## [REQUIREMENT]
Using "react" as the search string, find the matching lines below and copy them.

## [Entries taken from a collection]
Segment Open
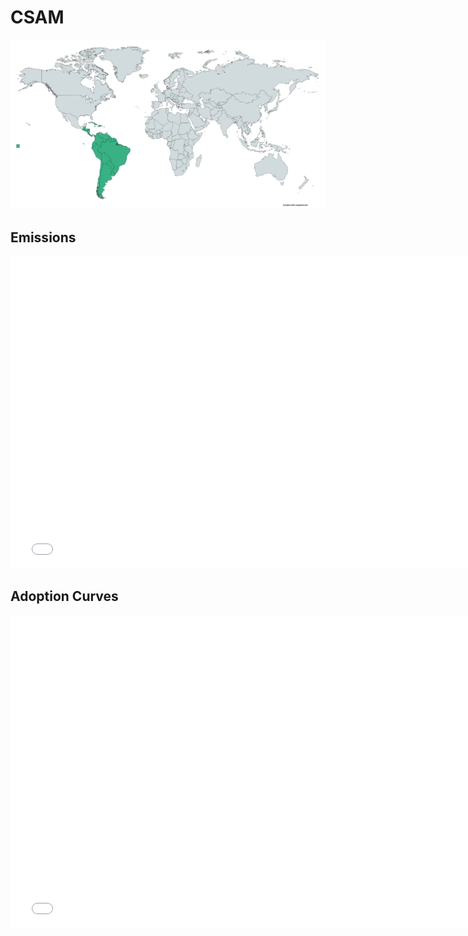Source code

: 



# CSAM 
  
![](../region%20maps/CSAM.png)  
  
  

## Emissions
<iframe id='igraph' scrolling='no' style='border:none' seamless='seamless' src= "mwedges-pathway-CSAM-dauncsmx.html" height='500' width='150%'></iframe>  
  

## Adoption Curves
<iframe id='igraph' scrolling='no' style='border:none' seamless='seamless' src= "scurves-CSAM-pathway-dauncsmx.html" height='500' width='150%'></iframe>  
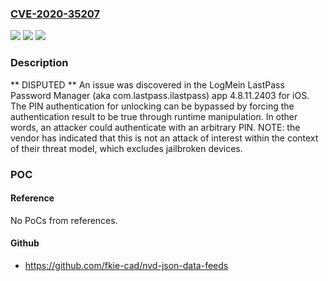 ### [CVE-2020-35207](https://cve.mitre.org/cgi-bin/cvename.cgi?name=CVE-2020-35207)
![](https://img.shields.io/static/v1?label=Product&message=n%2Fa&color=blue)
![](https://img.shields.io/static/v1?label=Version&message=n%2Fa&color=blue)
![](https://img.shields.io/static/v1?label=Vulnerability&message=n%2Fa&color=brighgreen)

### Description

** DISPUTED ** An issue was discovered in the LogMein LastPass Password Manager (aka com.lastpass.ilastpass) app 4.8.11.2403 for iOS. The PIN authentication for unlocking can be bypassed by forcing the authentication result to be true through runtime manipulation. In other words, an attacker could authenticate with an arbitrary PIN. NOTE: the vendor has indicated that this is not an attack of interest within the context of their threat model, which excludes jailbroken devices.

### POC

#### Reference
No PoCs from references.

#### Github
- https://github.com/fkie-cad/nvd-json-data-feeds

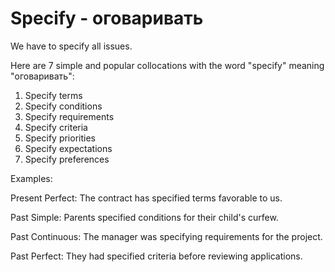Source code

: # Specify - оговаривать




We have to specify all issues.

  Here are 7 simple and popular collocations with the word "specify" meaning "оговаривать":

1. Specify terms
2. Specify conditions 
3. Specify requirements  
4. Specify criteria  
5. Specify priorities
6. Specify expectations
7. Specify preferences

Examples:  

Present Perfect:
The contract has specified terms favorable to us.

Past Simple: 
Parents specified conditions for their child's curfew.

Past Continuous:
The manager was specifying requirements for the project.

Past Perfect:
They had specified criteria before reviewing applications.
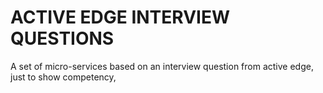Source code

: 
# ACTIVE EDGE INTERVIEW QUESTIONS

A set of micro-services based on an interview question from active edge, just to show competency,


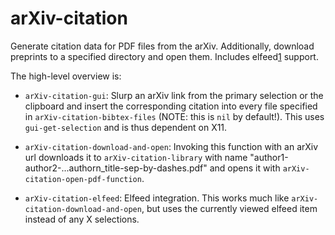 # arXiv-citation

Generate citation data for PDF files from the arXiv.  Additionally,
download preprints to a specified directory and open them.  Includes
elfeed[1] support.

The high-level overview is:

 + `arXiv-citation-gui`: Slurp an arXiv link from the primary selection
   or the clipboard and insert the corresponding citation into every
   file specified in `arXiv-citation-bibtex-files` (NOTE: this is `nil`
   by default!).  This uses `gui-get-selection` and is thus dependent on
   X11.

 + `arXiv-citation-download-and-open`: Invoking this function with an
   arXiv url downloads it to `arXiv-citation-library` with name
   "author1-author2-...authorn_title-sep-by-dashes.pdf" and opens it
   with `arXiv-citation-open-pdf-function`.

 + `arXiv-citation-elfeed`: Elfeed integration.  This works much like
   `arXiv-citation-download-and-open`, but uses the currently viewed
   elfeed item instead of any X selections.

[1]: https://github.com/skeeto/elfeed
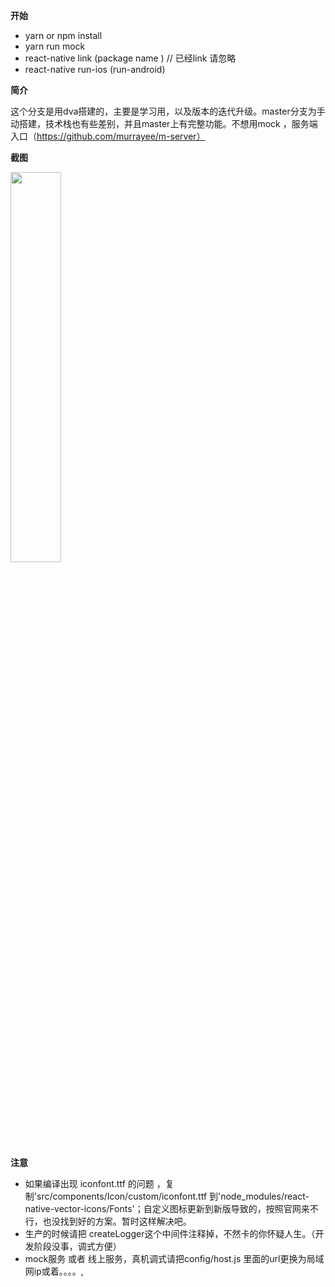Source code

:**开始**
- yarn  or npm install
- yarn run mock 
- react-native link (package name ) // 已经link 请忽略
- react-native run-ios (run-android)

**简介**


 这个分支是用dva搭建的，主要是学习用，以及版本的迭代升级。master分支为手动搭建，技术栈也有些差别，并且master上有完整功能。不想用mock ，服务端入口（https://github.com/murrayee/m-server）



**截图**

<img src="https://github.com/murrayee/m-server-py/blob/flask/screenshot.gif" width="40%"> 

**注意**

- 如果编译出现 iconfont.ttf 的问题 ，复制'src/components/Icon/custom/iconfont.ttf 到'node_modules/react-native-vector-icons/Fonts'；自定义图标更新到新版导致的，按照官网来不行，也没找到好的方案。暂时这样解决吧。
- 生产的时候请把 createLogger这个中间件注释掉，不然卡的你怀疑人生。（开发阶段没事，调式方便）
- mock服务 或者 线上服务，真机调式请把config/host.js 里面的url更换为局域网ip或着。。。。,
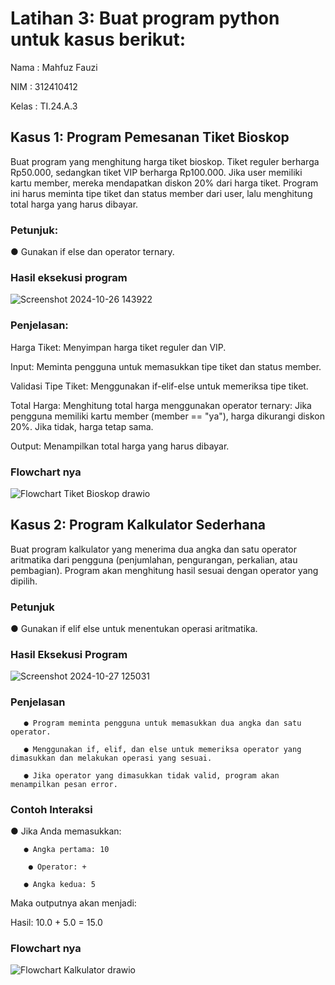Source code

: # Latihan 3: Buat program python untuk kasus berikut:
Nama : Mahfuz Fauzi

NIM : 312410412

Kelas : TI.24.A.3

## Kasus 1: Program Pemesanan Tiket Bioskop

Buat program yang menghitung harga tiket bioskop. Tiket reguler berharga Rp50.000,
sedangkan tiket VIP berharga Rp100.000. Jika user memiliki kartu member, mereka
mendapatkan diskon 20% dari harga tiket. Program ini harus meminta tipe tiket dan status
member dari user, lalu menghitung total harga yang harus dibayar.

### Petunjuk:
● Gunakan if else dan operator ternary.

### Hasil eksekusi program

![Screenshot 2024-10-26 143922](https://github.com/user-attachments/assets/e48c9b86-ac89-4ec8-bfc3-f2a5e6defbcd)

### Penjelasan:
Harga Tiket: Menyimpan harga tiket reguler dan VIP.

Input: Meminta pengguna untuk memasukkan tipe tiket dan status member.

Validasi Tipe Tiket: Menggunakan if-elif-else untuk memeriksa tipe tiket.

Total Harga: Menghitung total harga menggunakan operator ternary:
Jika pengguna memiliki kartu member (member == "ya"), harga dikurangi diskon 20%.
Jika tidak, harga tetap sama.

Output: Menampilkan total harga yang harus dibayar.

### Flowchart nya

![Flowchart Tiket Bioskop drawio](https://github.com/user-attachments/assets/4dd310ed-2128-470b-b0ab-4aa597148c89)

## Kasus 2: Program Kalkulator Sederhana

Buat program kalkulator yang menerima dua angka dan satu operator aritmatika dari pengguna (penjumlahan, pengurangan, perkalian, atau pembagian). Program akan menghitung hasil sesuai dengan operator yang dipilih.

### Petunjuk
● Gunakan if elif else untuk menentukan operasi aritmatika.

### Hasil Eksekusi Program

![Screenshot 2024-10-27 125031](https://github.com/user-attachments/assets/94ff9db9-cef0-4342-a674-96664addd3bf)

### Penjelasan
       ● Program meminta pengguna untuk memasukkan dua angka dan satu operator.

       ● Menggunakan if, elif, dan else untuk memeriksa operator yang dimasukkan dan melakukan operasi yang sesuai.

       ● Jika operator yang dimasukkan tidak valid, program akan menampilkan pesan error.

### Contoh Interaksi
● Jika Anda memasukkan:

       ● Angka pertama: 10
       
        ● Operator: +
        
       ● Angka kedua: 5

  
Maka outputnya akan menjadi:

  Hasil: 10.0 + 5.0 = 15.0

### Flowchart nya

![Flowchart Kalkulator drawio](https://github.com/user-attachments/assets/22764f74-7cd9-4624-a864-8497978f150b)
Segment Closed
## [ANSWER FOR THIS EXERCISE]
- react-native link (package name ) // 已经link 请忽略
- react-native run-ios (run-android)
- 如果编译出现 iconfont.ttf 的问题 ，复制'src/components/Icon/custom/iconfont.ttf 到'node_modules/react-native-vector-icons/Fonts'；自定义图标更新到新版导致的，按照官网来不行，也没找到好的方案。暂时这样解决吧。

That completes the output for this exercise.